**Problem to work on**
Your task is to output every record exactly as it is given.
━━━━━━━━━━
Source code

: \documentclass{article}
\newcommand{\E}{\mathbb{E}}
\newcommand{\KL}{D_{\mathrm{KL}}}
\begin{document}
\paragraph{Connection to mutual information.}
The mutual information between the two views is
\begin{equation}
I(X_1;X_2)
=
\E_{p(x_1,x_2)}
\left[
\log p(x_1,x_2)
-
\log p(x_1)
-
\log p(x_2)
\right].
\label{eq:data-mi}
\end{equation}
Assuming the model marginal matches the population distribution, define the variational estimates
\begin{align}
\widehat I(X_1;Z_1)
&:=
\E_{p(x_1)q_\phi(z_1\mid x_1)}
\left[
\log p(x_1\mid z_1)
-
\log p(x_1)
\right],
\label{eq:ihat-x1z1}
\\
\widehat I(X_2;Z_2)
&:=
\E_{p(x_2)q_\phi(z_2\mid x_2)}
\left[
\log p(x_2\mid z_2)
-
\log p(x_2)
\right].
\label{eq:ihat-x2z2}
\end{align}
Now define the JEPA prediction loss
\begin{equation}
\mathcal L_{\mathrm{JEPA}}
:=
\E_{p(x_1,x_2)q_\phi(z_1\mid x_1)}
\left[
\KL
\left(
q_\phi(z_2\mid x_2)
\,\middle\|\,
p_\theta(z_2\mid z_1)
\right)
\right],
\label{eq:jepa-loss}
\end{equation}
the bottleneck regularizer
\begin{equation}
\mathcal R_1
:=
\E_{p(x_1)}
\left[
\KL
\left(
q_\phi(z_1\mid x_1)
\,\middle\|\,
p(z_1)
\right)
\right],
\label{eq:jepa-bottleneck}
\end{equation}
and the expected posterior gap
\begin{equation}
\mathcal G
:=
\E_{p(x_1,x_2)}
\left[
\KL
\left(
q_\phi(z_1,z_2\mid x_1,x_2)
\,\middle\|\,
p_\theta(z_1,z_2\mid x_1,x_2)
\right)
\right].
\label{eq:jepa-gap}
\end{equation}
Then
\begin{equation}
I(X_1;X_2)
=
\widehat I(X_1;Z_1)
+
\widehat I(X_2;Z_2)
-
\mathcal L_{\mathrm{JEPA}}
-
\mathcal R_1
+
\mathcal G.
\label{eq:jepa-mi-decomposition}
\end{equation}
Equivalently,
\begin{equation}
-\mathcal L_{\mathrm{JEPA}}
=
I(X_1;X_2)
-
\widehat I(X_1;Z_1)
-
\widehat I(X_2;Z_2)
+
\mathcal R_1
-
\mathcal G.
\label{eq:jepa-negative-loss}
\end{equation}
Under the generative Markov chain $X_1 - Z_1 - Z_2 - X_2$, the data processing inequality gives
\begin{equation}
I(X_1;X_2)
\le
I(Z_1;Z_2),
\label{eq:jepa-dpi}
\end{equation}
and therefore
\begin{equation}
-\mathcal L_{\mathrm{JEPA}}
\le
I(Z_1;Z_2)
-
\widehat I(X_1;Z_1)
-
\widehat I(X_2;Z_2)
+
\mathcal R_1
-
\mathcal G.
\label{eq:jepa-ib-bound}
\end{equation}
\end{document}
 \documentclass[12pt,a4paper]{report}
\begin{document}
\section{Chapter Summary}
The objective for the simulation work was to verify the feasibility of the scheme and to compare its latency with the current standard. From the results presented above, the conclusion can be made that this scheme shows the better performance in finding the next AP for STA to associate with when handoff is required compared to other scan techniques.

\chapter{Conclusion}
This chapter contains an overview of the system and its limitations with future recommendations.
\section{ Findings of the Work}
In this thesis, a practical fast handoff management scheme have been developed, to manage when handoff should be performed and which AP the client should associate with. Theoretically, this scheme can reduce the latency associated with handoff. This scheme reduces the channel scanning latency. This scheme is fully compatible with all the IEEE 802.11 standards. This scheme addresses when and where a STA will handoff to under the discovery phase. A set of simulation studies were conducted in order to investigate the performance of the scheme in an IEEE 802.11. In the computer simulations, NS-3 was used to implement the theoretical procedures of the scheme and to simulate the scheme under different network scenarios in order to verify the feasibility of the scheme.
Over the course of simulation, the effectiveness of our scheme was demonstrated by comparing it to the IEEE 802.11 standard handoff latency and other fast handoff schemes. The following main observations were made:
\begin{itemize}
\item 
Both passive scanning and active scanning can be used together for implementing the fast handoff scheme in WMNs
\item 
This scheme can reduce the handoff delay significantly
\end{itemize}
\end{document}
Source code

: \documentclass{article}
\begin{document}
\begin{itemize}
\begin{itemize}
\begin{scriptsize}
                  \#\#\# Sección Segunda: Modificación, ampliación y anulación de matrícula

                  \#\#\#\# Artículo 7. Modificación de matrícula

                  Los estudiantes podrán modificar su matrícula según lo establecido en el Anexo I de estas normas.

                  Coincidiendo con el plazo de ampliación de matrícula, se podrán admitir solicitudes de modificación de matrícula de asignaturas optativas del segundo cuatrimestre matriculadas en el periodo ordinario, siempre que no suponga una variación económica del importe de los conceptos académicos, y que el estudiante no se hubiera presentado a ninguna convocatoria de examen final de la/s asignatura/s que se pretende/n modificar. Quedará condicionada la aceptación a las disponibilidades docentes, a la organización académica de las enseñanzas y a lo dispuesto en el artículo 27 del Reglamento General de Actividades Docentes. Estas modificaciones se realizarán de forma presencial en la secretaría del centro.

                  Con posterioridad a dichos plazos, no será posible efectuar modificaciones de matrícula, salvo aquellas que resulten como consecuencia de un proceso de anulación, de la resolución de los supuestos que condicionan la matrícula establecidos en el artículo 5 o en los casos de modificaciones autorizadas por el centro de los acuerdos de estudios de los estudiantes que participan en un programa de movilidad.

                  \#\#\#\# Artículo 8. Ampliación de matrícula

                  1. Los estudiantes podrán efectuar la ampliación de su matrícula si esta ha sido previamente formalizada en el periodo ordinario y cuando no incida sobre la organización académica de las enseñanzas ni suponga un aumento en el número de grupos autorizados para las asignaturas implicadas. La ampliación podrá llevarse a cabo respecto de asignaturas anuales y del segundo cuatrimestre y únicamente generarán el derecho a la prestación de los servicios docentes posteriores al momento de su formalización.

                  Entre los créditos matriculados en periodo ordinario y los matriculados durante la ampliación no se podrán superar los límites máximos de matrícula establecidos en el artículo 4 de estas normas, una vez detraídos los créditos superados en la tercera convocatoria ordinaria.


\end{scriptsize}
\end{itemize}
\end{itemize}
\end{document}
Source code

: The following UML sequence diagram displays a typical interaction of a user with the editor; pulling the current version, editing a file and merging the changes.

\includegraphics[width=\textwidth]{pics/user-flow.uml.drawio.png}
━━━━━━━━━━
**Result**
Source code

: \documentclass{article}
\newcommand{\E}{\mathbb{E}}
\newcommand{\KL}{D_{\mathrm{KL}}}
\begin{document}
\paragraph{Connection to mutual information.}
The mutual information between the two views is
\begin{equation}
I(X_1;X_2)
=
\E_{p(x_1,x_2)}
\left[
\log p(x_1,x_2)
-
\log p(x_1)
-
\log p(x_2)
\right].
\label{eq:data-mi}
\end{equation}
Assuming the model marginal matches the population distribution, define the variational estimates
\begin{align}
\widehat I(X_1;Z_1)
&:=
\E_{p(x_1)q_\phi(z_1\mid x_1)}
\left[
\log p(x_1\mid z_1)
-
\log p(x_1)
\right],
\label{eq:ihat-x1z1}
\\
\widehat I(X_2;Z_2)
&:=
\E_{p(x_2)q_\phi(z_2\mid x_2)}
\left[
\log p(x_2\mid z_2)
-
\log p(x_2)
\right].
\label{eq:ihat-x2z2}
\end{align}
Now define the JEPA prediction loss
\begin{equation}
\mathcal L_{\mathrm{JEPA}}
:=
\E_{p(x_1,x_2)q_\phi(z_1\mid x_1)}
\left[
\KL
\left(
q_\phi(z_2\mid x_2)
\,\middle\|\,
p_\theta(z_2\mid z_1)
\right)
\right],
\label{eq:jepa-loss}
\end{equation}
the bottleneck regularizer
\begin{equation}
\mathcal R_1
:=
\E_{p(x_1)}
\left[
\KL
\left(
q_\phi(z_1\mid x_1)
\,\middle\|\,
p(z_1)
\right)
\right],
\label{eq:jepa-bottleneck}
\end{equation}
and the expected posterior gap
\begin{equation}
\mathcal G
:=
\E_{p(x_1,x_2)}
\left[
\KL
\left(
q_\phi(z_1,z_2\mid x_1,x_2)
\,\middle\|\,
p_\theta(z_1,z_2\mid x_1,x_2)
\right)
\right].
\label{eq:jepa-gap}
\end{equation}
Then
\begin{equation}
I(X_1;X_2)
=
\widehat I(X_1;Z_1)
+
\widehat I(X_2;Z_2)
-
\mathcal L_{\mathrm{JEPA}}
-
\mathcal R_1
+
\mathcal G.
\label{eq:jepa-mi-decomposition}
\end{equation}
Equivalently,
\begin{equation}
-\mathcal L_{\mathrm{JEPA}}
=
I(X_1;X_2)
-
\widehat I(X_1;Z_1)
-
\widehat I(X_2;Z_2)
+
\mathcal R_1
-
\mathcal G.
\label{eq:jepa-negative-loss}
\end{equation}
Under the generative Markov chain $X_1 - Z_1 - Z_2 - X_2$, the data processing inequality gives
\begin{equation}
I(X_1;X_2)
\le
I(Z_1;Z_2),
\label{eq:jepa-dpi}
\end{equation}
and therefore
\begin{equation}
-\mathcal L_{\mathrm{JEPA}}
\le
I(Z_1;Z_2)
-
\widehat I(X_1;Z_1)
-
\widehat I(X_2;Z_2)
+
\mathcal R_1
-
\mathcal G.
\label{eq:jepa-ib-bound}
\end{equation}
\end{document}
 \documentclass[12pt,a4paper]{report}
\begin{document}
\section{Chapter Summary}
The objective for the simulation work was to verify the feasibility of the scheme and to compare its latency with the current standard. From the results presented above, the conclusion can be made that this scheme shows the better performance in finding the next AP for STA to associate with when handoff is required compared to other scan techniques.

\chapter{Conclusion}
This chapter contains an overview of the system and its limitations with future recommendations.
\section{ Findings of the Work}
In this thesis, a practical fast handoff management scheme have been developed, to manage when handoff should be performed and which AP the client should associate with. Theoretically, this scheme can reduce the latency associated with handoff. This scheme reduces the channel scanning latency. This scheme is fully compatible with all the IEEE 802.11 standards. This scheme addresses when and where a STA will handoff to under the discovery phase. A set of simulation studies were conducted in order to investigate the performance of the scheme in an IEEE 802.11. In the computer simulations, NS-3 was used to implement the theoretical procedures of the scheme and to simulate the scheme under different network scenarios in order to verify the feasibility of the scheme.
Over the course of simulation, the effectiveness of our scheme was demonstrated by comparing it to the IEEE 802.11 standard handoff latency and other fast handoff schemes. The following main observations were made:
\begin{itemize}
\item 
Both passive scanning and active scanning can be used together for implementing the fast handoff scheme in WMNs
\item 
This scheme can reduce the handoff delay significantly
\end{itemize}
\end{document}
Source code

: \documentclass{article}
\begin{document}
\begin{itemize}
\begin{itemize}
\begin{scriptsize}
                  \#\#\# Sección Segunda: Modificación, ampliación y anulación de matrícula

                  \#\#\#\# Artículo 7. Modificación de matrícula

                  Los estudiantes podrán modificar su matrícula según lo establecido en el Anexo I de estas normas.

                  Coincidiendo con el plazo de ampliación de matrícula, se podrán admitir solicitudes de modificación de matrícula de asignaturas optativas del segundo cuatrimestre matriculadas en el periodo ordinario, siempre que no suponga una variación económica del importe de los conceptos académicos, y que el estudiante no se hubiera presentado a ninguna convocatoria de examen final de la/s asignatura/s que se pretende/n modificar. Quedará condicionada la aceptación a las disponibilidades docentes, a la organización académica de las enseñanzas y a lo dispuesto en el artículo 27 del Reglamento General de Actividades Docentes. Estas modificaciones se realizarán de forma presencial en la secretaría del centro.

                  Con posterioridad a dichos plazos, no será posible efectuar modificaciones de matrícula, salvo aquellas que resulten como consecuencia de un proceso de anulación, de la resolución de los supuestos que condicionan la matrícula establecidos en el artículo 5 o en los casos de modificaciones autorizadas por el centro de los acuerdos de estudios de los estudiantes que participan en un programa de movilidad.

                  \#\#\#\# Artículo 8. Ampliación de matrícula

                  1. Los estudiantes podrán efectuar la ampliación de su matrícula si esta ha sido previamente formalizada en el periodo ordinario y cuando no incida sobre la organización académica de las enseñanzas ni suponga un aumento en el número de grupos autorizados para las asignaturas implicadas. La ampliación podrá llevarse a cabo respecto de asignaturas anuales y del segundo cuatrimestre y únicamente generarán el derecho a la prestación de los servicios docentes posteriores al momento de su formalización.

                  Entre los créditos matriculados en periodo ordinario y los matriculados durante la ampliación no se podrán superar los límites máximos de matrícula establecidos en el artículo 4 de estas normas, una vez detraídos los créditos superados en la tercera convocatoria ordinaria.


\end{scriptsize}
\end{itemize}
\end{itemize}
\end{document}
Source code

: The following UML sequence diagram displays a typical interaction of a user with the editor; pulling the current version, editing a file and merging the changes.

\includegraphics[width=\textwidth]{pics/user-flow.uml.drawio.png}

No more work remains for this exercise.